Indeed, sure, let's wait and see whether it costs Huckabee like it did Michael Dukakis in 1988; Dukakis approved a furlough program that allowed a convicted murderer, Willie Horton, to commit assault, armed robbery and rape while on a weekend furlough. Lee Atwater (the guy Karl Rove wishes he could be) coordinated a campaign that made Willie Horton a household word (and, eventually, a verb, as in, to "Willie Horton" a political opponent).
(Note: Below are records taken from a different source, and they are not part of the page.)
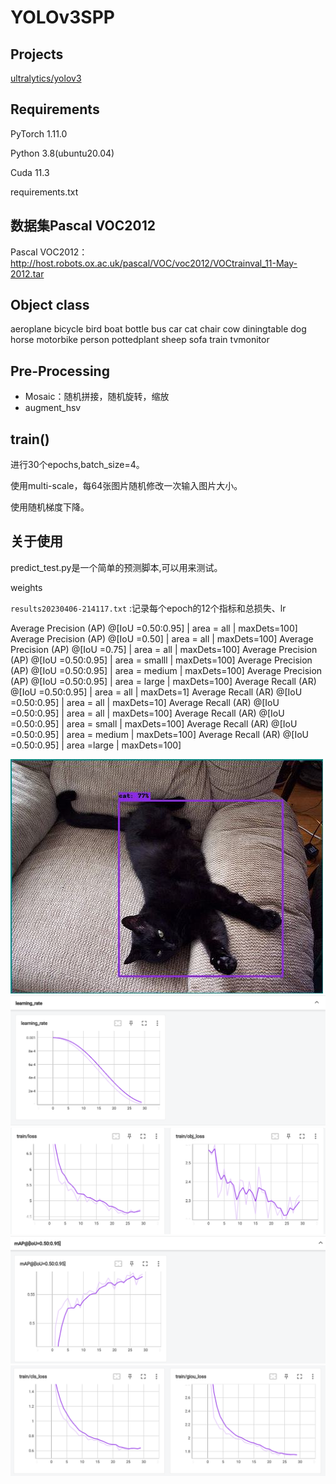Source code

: # YOLOv3SPP

## Projects

[ultralytics/yolov3](https://github.com/ultralytics/yolov3)

## Requirements

PyTorch 1.11.0

Python 3.8(ubuntu20.04)

Cuda 11.3

requirements.txt

## 数据集Pascal VOC2012 

Pascal VOC2012：http://host.robots.ox.ac.uk/pascal/VOC/voc2012/VOCtrainval_11-May-2012.tar

## Object class

aeroplane
bicycle
bird
boat
bottle
bus
car
cat
chair
cow
diningtable
dog
horse
motorbike
person
pottedplant
sheep
sofa
train
tvmonitor

## Pre-Processing

- Mosaic：随机拼接，随机旋转，缩放
- augment_hsv

## train()

进行30个epochs,batch_size=4。

使用multi-scale，每64张图片随机修改一次输入图片大小。

使用随机梯度下降。

## 关于使用

predict_test.py是一个简单的预测脚本,可以用来测试。

weights

`results20230406-214117.txt` :记录每个epoch的12个指标和总损失、lr

Average Precision (AP) @[IoU =0.50:0.95] | area = all | maxDets=100]
Average Precision (AP) @[IoU =0.50] | area = all | maxDets=100]
Average Precision (AP) @[IoU =0.75] | area = all | maxDets=100]
Average Precision (AP) @[IoU =0.50:0.95] | area = smalll | maxDets=100]
Average Precision (AP) @[IoU =0.50:0.95] | area = medium | maxDets=100]
Average Precision (AP) @[IoU =0.50:0.95] | area = large | maxDets=100]
Average Recall (AR) @[IoU =0.50:0.95] | area = all | maxDets=1]
Average Recall (AR) @[IoU =0.50:0.95] | area = all | maxDets=10]
Average Recall (AR) @[IoU =0.50:0.95] | area = all | maxDets=100]
Average Recall (AR) @[IoU =0.50:0.95] | area = small | maxDets=100]
Average Recall (AR) @[IoU =0.50:0.95] | area = medium | maxDets=100]
Average Recall (AR) @[IoU =0.50:0.95] | area =large | maxDets=100]





![](test_result.jpg)
![](learning_rate.png)
![](loss&obj_loss.png)
![](mAP1.png)
![](cls_loss&giou_loss.png)

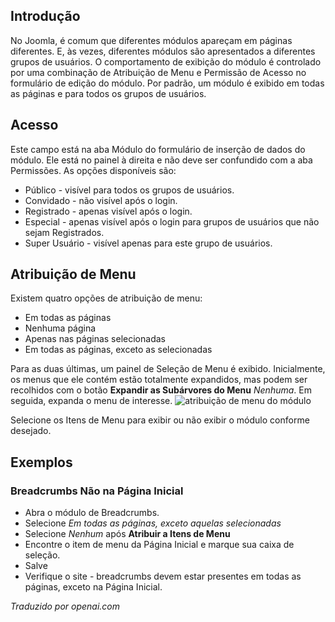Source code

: <!-- Filename: J4.x:Module_Display_by_Menu_Item / Display title: Exibição do Módulo por Item de Menu -->

## Introdução

No Joomla, é comum que diferentes módulos apareçam em páginas diferentes. E, às vezes, diferentes módulos são apresentados a diferentes grupos de usuários. O comportamento de exibição do módulo é controlado por uma combinação de Atribuição de Menu e Permissão de Acesso no formulário de edição do módulo. Por padrão, um módulo é exibido em todas as páginas e para todos os grupos de usuários.

## Acesso

Este campo está na aba Módulo do formulário de inserção de dados do módulo. Ele está no painel à direita e não deve ser confundido com a aba Permissões. As opções disponíveis são:

- Público - visível para todos os grupos de usuários.
- Convidado - não visível após o login.
- Registrado - apenas visível após o login.
- Especial - apenas visível após o login para grupos de usuários que não
  sejam Registrados.
- Super Usuário - visível apenas para este grupo de usuários.

## Atribuição de Menu

Existem quatro opções de atribuição de menu:

- Em todas as páginas
- Nenhuma página
- Apenas nas páginas selecionadas
- Em todas as páginas, exceto as selecionadas

Para as duas últimas, um painel de Seleção de Menu é exibido. Inicialmente, os menus que ele contém estão totalmente expandidos, mas podem ser recolhidos com o botão **Expandir as Subárvores do Menu** *Nenhuma*. Em seguida, expanda o menu de interesse.
![atribuição de menu do módulo](../../../en/images/modules/module-display-by-menu.png)

Selecione os Itens de Menu para exibir ou não exibir o módulo conforme desejado.

## Exemplos

### Breadcrumbs Não na Página Inicial

- Abra o módulo de Breadcrumbs.
- Selecione *Em todas as páginas, exceto aquelas selecionadas*
- Selecione *Nenhum* após **Atribuir a Itens de Menu**
- Encontre o item de menu da Página Inicial e marque sua caixa de seleção.
- Salve
- Verifique o site - breadcrumbs devem estar presentes em todas as páginas, exceto na Página Inicial.

*Traduzido por openai.com*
Like Horton, Maurice Clemmons is African American, which makes it more likely that this would be thrown at Huckabee in the primaries than the general election (although Clinton's people didn't seem to have a problem throwing a little racism around in 2008).

But it's also entirely possible this will go nowhere.  Yep, I said go nowhere.  "The rules," whatever they may be, of two-party bourgeois politics do not preclude the exploitation of shame and failure, and they certainly preclude nuanced distinctions that could vindicate a clemency gone wrong.  But the fact remains that some candidates can do bad things--costly when other pols do them--and come out okay.  These perpetually enacted inconsistencies seem to favor the GOP.  Bush the Younger enjoyed the highs of cocaine, maryjane, and alcohol, and everyone knew it; but more than a few politicians to W's left have been brought down by a joint or two.  Theocrats, in particular, have their own rules governing redemption, guaranteeing a pass to their men (invariably men) who commit personal or policy transgressions. 
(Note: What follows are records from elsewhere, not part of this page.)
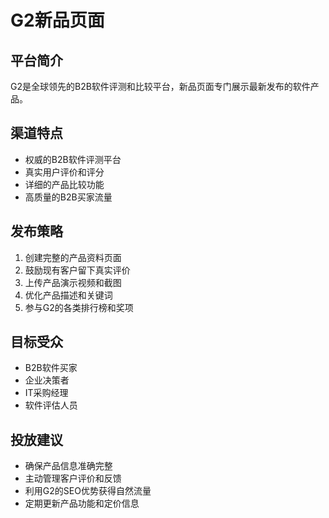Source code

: # G2新品页面

## 平台简介
G2是全球领先的B2B软件评测和比较平台，新品页面专门展示最新发布的软件产品。

## 渠道特点
- 权威的B2B软件评测平台
- 真实用户评价和评分
- 详细的产品比较功能
- 高质量的B2B买家流量

## 发布策略
1. 创建完整的产品资料页面
2. 鼓励现有客户留下真实评价
3. 上传产品演示视频和截图
4. 优化产品描述和关键词
5. 参与G2的各类排行榜和奖项

## 目标受众
- B2B软件买家
- 企业决策者
- IT采购经理
- 软件评估人员

## 投放建议
- 确保产品信息准确完整
- 主动管理客户评价和反馈
- 利用G2的SEO优势获得自然流量
- 定期更新产品功能和定价信息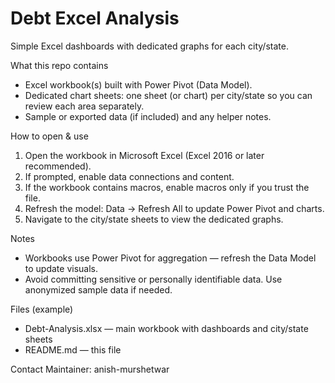 # Debt Excel Analysis

Simple Excel dashboards with dedicated graphs for each city/state.

What this repo contains
- Excel workbook(s) built with Power Pivot (Data Model).
- Dedicated chart sheets: one sheet (or chart) per city/state so you can review each area separately.
- Sample or exported data (if included) and any helper notes.

How to open & use
1. Open the workbook in Microsoft Excel (Excel 2016 or later recommended).
2. If prompted, enable data connections and content.
3. If the workbook contains macros, enable macros only if you trust the file.
4. Refresh the model: Data → Refresh All to update Power Pivot and charts.
5. Navigate to the city/state sheets to view the dedicated graphs.

Notes
- Workbooks use Power Pivot for aggregation — refresh the Data Model to update visuals.
- Avoid committing sensitive or personally identifiable data. Use anonymized sample data if needed.

Files (example)
- Debt-Analysis.xlsx — main workbook with dashboards and city/state sheets
- README.md — this file

Contact
Maintainer: anish-murshetwar
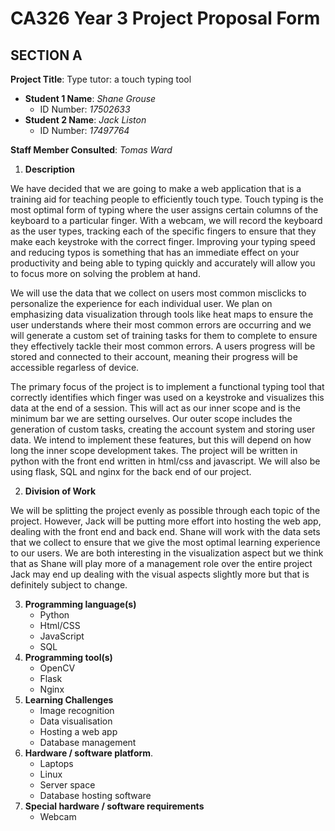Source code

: # CA326 Year 3 Project Proposal Form

## SECTION A

**Project Title**: Type tutor: a touch typing tool

- **Student 1 Name**: *Shane Grouse*
    - ID Number: *17502633*
- **Student 2 Name**: *Jack Liston*
    - ID Number: *17497764*


**Staff Member Consulted**: *Tomas Ward* 
1. **Description**

We have decided that we are going to make a web application that is a training aid for teaching people to efficiently touch type. Touch typing is the most optimal form of typing where the user assigns certain columns of the keyboard to a particular finger. With a webcam, we will record the keyboard as the user types, tracking each of the specific fingers to ensure that they make each keystroke with the correct finger. Improving your typing speed and reducing typos is something that has an immediate effect on your productivity and being able to typing quickly and accurately will allow you to focus more on solving the problem at hand.

We will use the data that we collect on users most common misclicks to personalize the experience for each individual user. We plan on emphasizing data visualization through tools like heat maps to ensure the user understands where their most common errors are occurring and we will generate a custom set of training tasks for them to complete to ensure they effectively tackle their most common errors. A users progress will be stored and connected to their account, meaning their progress will be accessible regarless of device.

The primary focus of the project is to implement a functional typing tool that correctly identifies which finger was used on a keystroke and visualizes this data at the end of a session. This will act as our inner scope and is the minimum bar we are setting ourselves. Our outer scope includes the generation of custom tasks, creating the account system and storing user data. We intend to implement these features, but this will depend on how long the inner scope development takes. The project will be written in python with the front end written in html/css and javascript. We will also be using flask, SQL and nginx for the back end of our project.

2. **Division of Work**

We will be splitting the project evenly as possible through each topic of the project. However, Jack will be putting more effort into hosting the web app, dealing with the front end and back end. Shane will work with the data sets that we collect to ensure that we give the most optimal learning experience to our users. We are both interesting in the visualization aspect but we think that as Shane will play more of a management role over the entire project Jack may end up dealing with the visual aspects slightly more but that is definitely subject to change.

3. **Programming language(s)**
    * Python
    * Html/CSS
    * JavaScript
    * SQL
4. **Programming tool(s)**
    * OpenCV
    * Flask
    * Nginx
5. **Learning Challenges**
    * Image recognition
    * Data visualisation
    * Hosting a web app
    * Database management
6. **Hardware / software platform**.
    * Laptops
    * Linux
    * Server space
    * Database hosting software
7. **Special hardware / software requirements**
    * Webcam
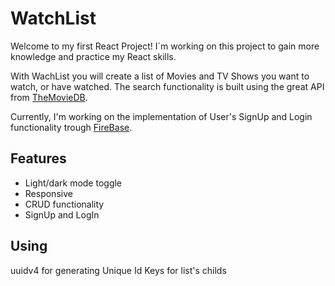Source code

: # WatchList

Welcome to my first React Project! I´m working on this project to gain more knowledge and practice my React skills.

With WachList you will create a list of Movies and TV Shows you want to watch, or have watched. The search functionality is built using the great API from [TheMovieDB](https://themoviedb.org).

Currently, I'm working on the implementation of User's SignUp and Login functionality trough [FireBase](https://firebase.google.com/).

## Features

- Light/dark mode toggle
- Responsive
- CRUD functionality
- SignUp and LogIn

## Using

uuidv4 for generating Unique Id Keys for list's childs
So while what Clemmons allegedly did (he is presumed innocent, another principle the mainstream media will abandon where he is concerned) is far worse than what Horton did, and while in a fair, consistent, deliberatively ethical world this would be clear, applied accordingly to the decision calculus of voters and opinion-makers, the capriciousness (a meanspirited capriciousness, if that's possible) of American politics leaves this cowboy doubtful. 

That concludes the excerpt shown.